The FCC agreed this week to allow a Michigan university to expand its educational broadband network to the state’s Lower Peninsula.
Since 2007, the Upper Peninsula’s Northern Michigan University has used Educational Broadcast Service spectrum to create a broadband internet network that covers “a significant portion” of the peninsula, according to the FCC’s Monday decision. The commission hasn’t accepted new applications for EBS use since 2003 but has granted waivers for uses that it deems in the public interest.
NMU has already received four waivers to use EBS spectrum in its hometown of Marquette and in the peninsula’s rural areas. It has supplied its students with 9,000 computers for using the network and has also provided broadband service to nearly 2,000 K-12 and lifelong learning students, according to the FCC.
Last year NMU applied to expand the broadband service to parts of the Lower Peninsula. It proposed to work with local providers of educational services to reach areas lacking higher-speed broadband. Incomes and college graduation rates in the areas of proposed services are “well below” Michigan’s average, the FCC said.
In granting NMU’s request, the FCC concluded that “application of the filing freeze would be inequitable and contrary to the public interest under the unique circumstances presented by NMU.”
“NMU is unique among EBS licensees — while most EBS licensees have not built their own facilities and have leased their spectrum to commercial providers, NMU has built and operates its own LTE broadband network that covers a significant portion of the rugged, underserved territory in Michigan’s Upper Peninsula,” wrote Donald K. Stockdale Jr., chief of the FCC’s Wireless Telecommunications Bureau, in the opinion. “The network is used extensively by NMU’s students and faculty, students of partner institutions, and other members of the community.”
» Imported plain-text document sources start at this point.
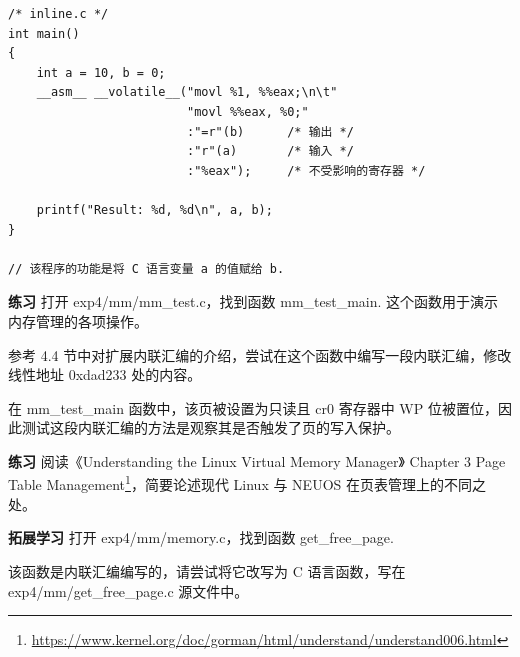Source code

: \begin{lstlisting}
/* inline.c */
int main()
{
    int a = 10, b = 0;
    __asm__ __volatile__("movl %1, %%eax;\n\t"
                         "movl %%eax, %0;"
                         :"=r"(b)      /* 输出 */    
                         :"r"(a)       /* 输入 */
                         :"%eax");     /* 不受影响的寄存器 */
     
    printf("Result: %d, %d\n", a, b);
}

// 该程序的功能是将 C 语言变量 a 的值赋给 b.
\end{lstlisting}

\begin{mdframed}[hidealllines=true,backgroundcolor=gray!20]
\textbf{练习 }打开 exp4/mm/mm\_test.c，找到函数 mm\_test\_main. 这个函数用于演示内存管理的各项操作。

参考 4.4 节中对扩展内联汇编的介绍，尝试在这个函数中编写一段内联汇编，修改线性地址 0xdad233 处的内容。

在 mm\_test\_main 函数中，该页被设置为只读且 cr0 寄存器中 WP 位被置位，因此测试这段内联汇编的方法是观察其是否触发了页的写入保护。
\end{mdframed}

\begin{mdframed}[hidealllines=true,backgroundcolor=gray!20]
\textbf{练习 }阅读《Understanding the Linux Virtual Memory Manager》 Chapter 3  Page Table Management\footnote{\url{https://www.kernel.org/doc/gorman/html/understand/understand006.html}}，简要论述现代 Linux 与 NEUOS 在页表管理上的不同之处。
\end{mdframed}

\begin{mdframed}[hidealllines=true,backgroundcolor=gray!20]
\textbf{拓展学习 }打开 exp4/mm/memory.c，找到函数 get\_free\_page.

该函数是内联汇编编写的，请尝试将它改写为 C 语言函数，写在 exp4/mm/get\_free\_page.c 源文件中。
\end{mdframed}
The FCC is granting NMU’s waiver as it prepares to allow commercial entities to acquire EBS licenses in an upcoming auction, a decision that public broadcasters had advised against. NMU’s president also urged the FCC to prioritize educational use of EBS.
“NMU’s educational broadband network proves what’s possible,” wrote Fritz J. Erickson earlier this year. “Our experience validates that EBS is an effective mechanism — perhaps the most effective mechanism — to bring the promise of wireless broadband service to rural areas. This potential will be squandered unless the FCC preserves the essential educational nature of the EBS and provides priority opportunities for educators to obtain EBS licenses before holding commercial auctions that would prevent schools and universities from replicating NMU’s success.”